With a lot of sentiment in the community that local citations aren't as important as it was years ago, what about updating the NAP information across different business listings and 3rd party sites? Would this have much impact on local SEO ranking and GMB ranking? Or it's more for the sake of having the correct NAP information across the Internet?
I think it's still important to hit up the citations that are in alignment with your business. Higher quality directories like yelp, Houzz (builders), FIndlaw (lawyers) - etc. Lower citations that don't rank on their own I wouldn't worry about.
 
*Full disclosure that I'm the Local SME at Moz, which sells citation management software. In my opinion:

1) Yes, you want to keep your citations accurate for ranking purposes. I do believe that accurate citations on platforms of good quality still contribute to rankings.
2) Yes, you want to keep your citations accurate for customers who encounter them.
 
We've turned the long tail listing management on and off for clients for years, it makes no major difference in ranking on Google. Especially if you're doing it via aggregators.

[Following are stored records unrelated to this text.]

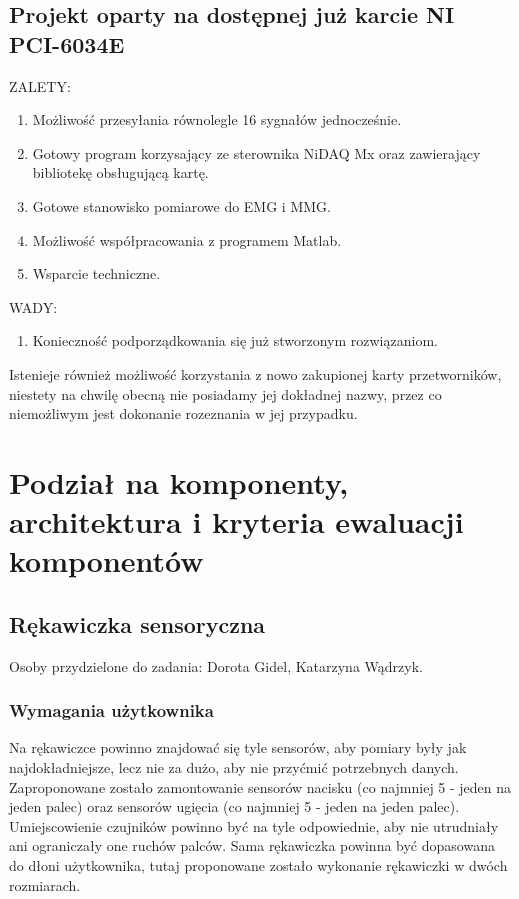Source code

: \documentclass{article}
\begin{document}
\subsection{Projekt oparty na dostępnej już karcie NI PCI-6034E}
ZALETY:
\begin{enumerate}
    \item Możliwość przesyłania równolegle 16 sygnałów jednocześnie.
    \item Gotowy program korzysający ze sterownika NiDAQ Mx oraz zawierający bibliotekę obsługującą kartę.
\item Gotowe stanowisko pomiarowe do EMG i MMG.
\item Możliwość współpracowania z programem Matlab. 
\item Wsparcie techniczne.
\end{enumerate}
WADY:
\begin{enumerate}
    \item Konieczność podporządkowania się już stworzonym rozwiązaniom.
\end{enumerate}
Istenieje również możliwość korzystania z nowo zakupionej karty przetworników, niestety na chwilę obecną nie posiadamy jej dokładnej nazwy, przez co niemożliwym jest dokonanie rozeznania w jej przypadku.


\section{Podział na komponenty, architektura i kryteria ewaluacji komponentów}
\subsection{Rękawiczka sensoryczna}
Osoby przydzielone do zadania: Dorota Gidel, Katarzyna Wądrzyk.
\subsubsection{Wymagania użytkownika}
Na rękawiczce powinno znajdować się tyle sensorów, aby pomiary były jak najdokładniejsze, lecz nie za dużo, aby nie przyćmić potrzebnych danych. Zaproponowane zostało zamontowanie sensorów nacisku (co najmniej 5 - jeden na jeden palec) oraz sensorów ugięcia (co najmniej 5 - jeden na jeden palec). Umiejscowienie czujników powinno być na tyle odpowiednie, aby nie utrudniały ani ograniczały one ruchów palców. Sama rękawiczka powinna być dopasowana do dłoni użytkownika, tutaj proponowane zostało wykonanie rękawiczki w dwóch rozmiarach.
\end{document}
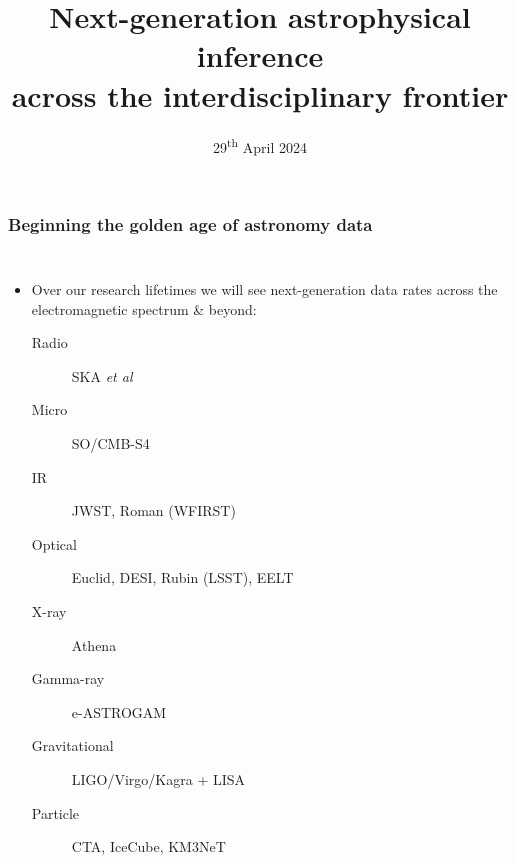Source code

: \documentclass[aspectratio=169]{beamer}
\title{Next-generation astrophysical inference\\across the interdisciplinary frontier}
\date{29\textsuperscript{th} April 2024}
\begin{document}
\begin{frame}
    \titlepage
\end{frame}

\begin{frame}
    \frametitle{Beginning the golden age of astronomy data}
    \begin{columns}
        \begin{itemize}
            \item Over our research lifetimes we will see next-generation data rates across the electromagnetic spectrum \& beyond:
                \begin{description}
                    \item[Radio] SKA \textit{et al}
                    \item[Micro] SO/CMB-S4
                    \item[IR] JWST, Roman (WFIRST)
                    \item[Optical] Euclid, DESI, Rubin (LSST), EELT
                    \item[X-ray] Athena
                    \item[Gamma-ray] e-ASTROGAM
                    \item[Gravitational] LIGO/Virgo/Kagra + LISA
                    \item[Particle] CTA, IceCube, KM3NeT
                \end{description}
        \end{itemize}


\end{columns}
\end{frame}
\end{document}
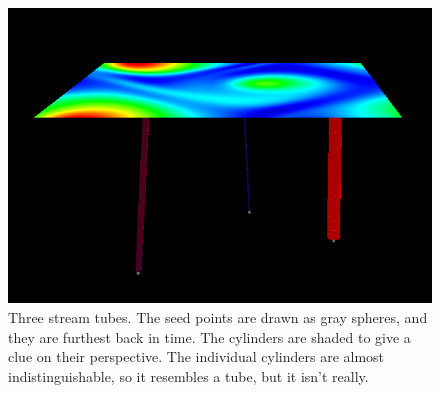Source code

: \begin{figure}[htb]
  \centering
  \includegraphics[width=\linewidth]{./content/pictures/stream_tubes.png}
  \caption{Three stream tubes. The seed points are drawn as gray spheres, and they are furthest back in time. The cylinders are shaded to give a clue on their perspective. The individual cylinders are almost indistinguishable, so it resembles a tube, but it isn't really.}
\end{figure}

\clearpage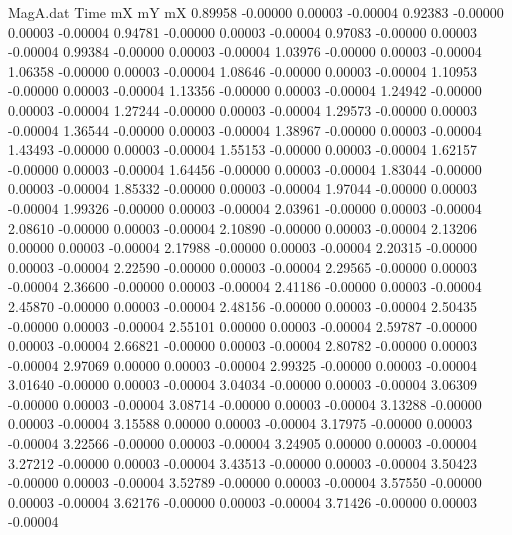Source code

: \begin{filecontents}{MagA.dat}
Time mX mY mX
   0.89958   -0.00000    0.00003   -0.00004
   0.92383   -0.00000    0.00003   -0.00004
   0.94781   -0.00000    0.00003   -0.00004
   0.97083   -0.00000    0.00003   -0.00004
   0.99384   -0.00000    0.00003   -0.00004
   1.03976   -0.00000    0.00003   -0.00004
   1.06358   -0.00000    0.00003   -0.00004
   1.08646   -0.00000    0.00003   -0.00004
   1.10953   -0.00000    0.00003   -0.00004
   1.13356   -0.00000    0.00003   -0.00004
   1.24942   -0.00000    0.00003   -0.00004
   1.27244   -0.00000    0.00003   -0.00004
   1.29573   -0.00000    0.00003   -0.00004
   1.36544   -0.00000    0.00003   -0.00004
   1.38967   -0.00000    0.00003   -0.00004
   1.43493   -0.00000    0.00003   -0.00004
   1.55153   -0.00000    0.00003   -0.00004
   1.62157   -0.00000    0.00003   -0.00004
   1.64456   -0.00000    0.00003   -0.00004
   1.83044   -0.00000    0.00003   -0.00004
   1.85332   -0.00000    0.00003   -0.00004
   1.97044   -0.00000    0.00003   -0.00004
   1.99326   -0.00000    0.00003   -0.00004
   2.03961   -0.00000    0.00003   -0.00004
   2.08610   -0.00000    0.00003   -0.00004
   2.10890   -0.00000    0.00003   -0.00004
   2.13206    0.00000    0.00003   -0.00004
   2.17988   -0.00000    0.00003   -0.00004
   2.20315   -0.00000    0.00003   -0.00004
   2.22590   -0.00000    0.00003   -0.00004
   2.29565   -0.00000    0.00003   -0.00004
   2.36600   -0.00000    0.00003   -0.00004
   2.41186   -0.00000    0.00003   -0.00004
   2.45870   -0.00000    0.00003   -0.00004
   2.48156   -0.00000    0.00003   -0.00004
   2.50435   -0.00000    0.00003   -0.00004
   2.55101    0.00000    0.00003   -0.00004
   2.59787   -0.00000    0.00003   -0.00004
   2.66821   -0.00000    0.00003   -0.00004
   2.80782   -0.00000    0.00003   -0.00004
   2.97069    0.00000    0.00003   -0.00004
   2.99325   -0.00000    0.00003   -0.00004
   3.01640   -0.00000    0.00003   -0.00004
   3.04034   -0.00000    0.00003   -0.00004
   3.06309   -0.00000    0.00003   -0.00004
   3.08714   -0.00000    0.00003   -0.00004
   3.13288   -0.00000    0.00003   -0.00004
   3.15588    0.00000    0.00003   -0.00004
   3.17975   -0.00000    0.00003   -0.00004
   3.22566   -0.00000    0.00003   -0.00004
   3.24905    0.00000    0.00003   -0.00004
   3.27212   -0.00000    0.00003   -0.00004
   3.43513   -0.00000    0.00003   -0.00004
   3.50423   -0.00000    0.00003   -0.00004
   3.52789   -0.00000    0.00003   -0.00004
   3.57550   -0.00000    0.00003   -0.00004
   3.62176   -0.00000    0.00003   -0.00004
   3.71426   -0.00000    0.00003   -0.00004

\end{filecontents}
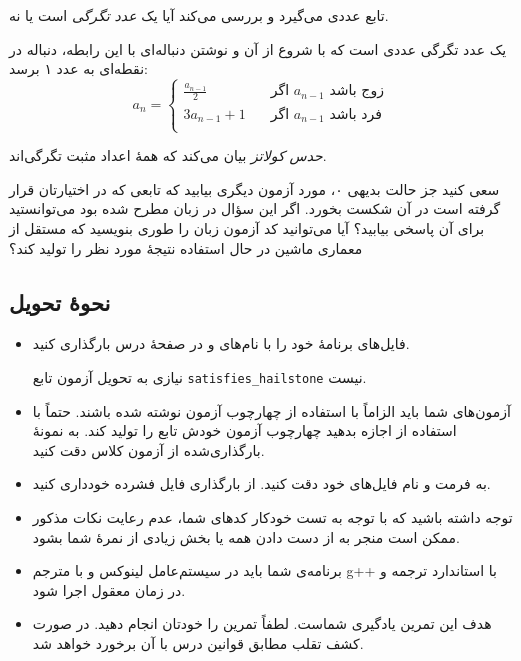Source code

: \documentclass{utap}
\begin{document}
    تابع  عددی می‌گیرد و بررسی می‌کند آیا یک \textit{عدد تگرگی}\cite{su} است یا نه.

    یک عدد تگرگی عددی است که با شروع از آن و نوشتن دنباله‌ای با این رابطه، دنباله در نقطه‌ای به عدد ۱ برسد:
    \[ a_n =
      \begin{cases}
        \frac{a_{n - 1}}{2} & \quad \text{اگر $a_{n - 1}$ زوج باشد}\\
        3a_{n - 1} + 1 & \quad \text{اگر $a_{n - 1}$ فرد باشد}\\
      \end{cases}
    \]

    \textit{حدس کولاتز} بیان می‌کند که همهٔ اعداد مثبت تگرگی‌اند.

    سعی کنید جز حالت بدیهی ۰، مورد آزمون دیگری بیابید که تابعی که در اختیارتان قرار گرفته است در آن شکست بخورد.
    اگر این سؤال در زبان  مطرح شده بود می‌توانستید برای آن پاسخی بیابید؟
    آیا می‌توانید کد آزمون زبان  را طوری بنویسید که مستقل از معماری ماشین در حال استفاده نتیجهٔ مورد نظر را تولید کند؟

    \subsection{نحوهٔ تحویل}

    \begin{itemize}
    \item فایل‌های برنامهٔ خود را با نام‌های  و  در صفحهٔ  درس بارگذاری کنید.

    نیازی به تحویل آزمون تابع \lstinline{satisfies_hailstone} نیست.

    \item آزمون‌های شما باید الزاماً با استفاده از چهارچوب آزمون  نوشته شده باشند.
    حتماً با استفاده از  اجازه بدهید چهارچوب آزمون خودش تابع  را تولید کند.
    به نمونهٔ بارگذاری‌شده از آزمون کلاس  دقت کنید.
    
    \item به فرمت و نام فایل‌های خود دقت کنید. از بارگذاری فایل فشرده خودداری کنید.

    \item توجه داشته باشید که با توجه به تست خودکار کدهای شما، عدم رعایت نکات مذکور ممکن است منجر به از دست دادن همه یا بخش زیادی از نمرهٔ شما بشود.
    
    \item برنامه‌ی شما باید در سیستم‌عامل لینوکس و با مترجم g++ با استاندارد  ترجمه و در زمان معقول اجرا شود.
    
    \item هدف این تمرین یادگیری شماست. لطفاً تمرین را خودتان انجام دهید. در صورت کشف تقلب مطابق قوانین درس با آن برخورد خواهد شد.
    \end{itemize}
\end{document}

It's a brand protection play and a complete local seo optimization move that can give a competitive edge but not a fundamental we lead with.

If you're a brand new business just starting out I'd just focus on a top 10 set of search engines, directories (Yelp, Trip, Nextdoor + vertical specific) and map platforms. Do as much as you can on the top 5.

MomentFeed (my company) have bundles that sell long tail but it's a true optimization play to go out that long in 2021. We don't lead with it. If you're focus and budget constrained, definitely put the $$ into better review management and optimizing your own website for Local SEO before looking at the long tail.

There is no search traffic opportunity on Citysearch.com or Localstack or any of these other sites you'll see in these long tail vendor networks. Use SEMRush to see their high bounce rates also so what little traffic that is reported, majority doesn't make it past the first page. They also don't have high domain authority to even warrant a consideration that a citation there is meaningful in ranking (anything 70 or below I ignore).

Remember though, Local SEO is very competitive so to beat out your competitors you may need to match their efforts and find ways to exceed. Many big brands check the long tail box because their programs have been running that way for years and are now modernizing their approach by investing more in reviews, local web and local social.
 
With a lot of sentiment in the community that local citations aren't as important as it was years ago, what about updating the NAP information across different business listings and 3rd party sites? Would this have much impact on local SEO ranking and GMB ranking? Or it's more for the sake of having the correct NAP information across the Internet?
Our data show that accurate and consistent location/listings data across critical sites DOES matter for visibility and ranking in GMB. Clearly, not as much as in the past, but there's still an impact which can be meaningful (Google's "prominence" criterion factors citations and third party directories into ranking). Disclosure: I'm now working for Uberall and listings management is one of our products. This decision is a no-brainer for multi-location brands who need a "single source of truth" for all their location data need a way to make changes across numerous locations through an API (e.g., business hours). For a single location SMB it's a much tougher call because of cost. They could just do GMB, Yelp, FB, Bing and one or two others manually (eventually Apple) -- and that's going to be fine. The business could also use Whitespark's service. But unless there's a deal it probably makes much less sense to pay for a SaaS subscription to manage listings.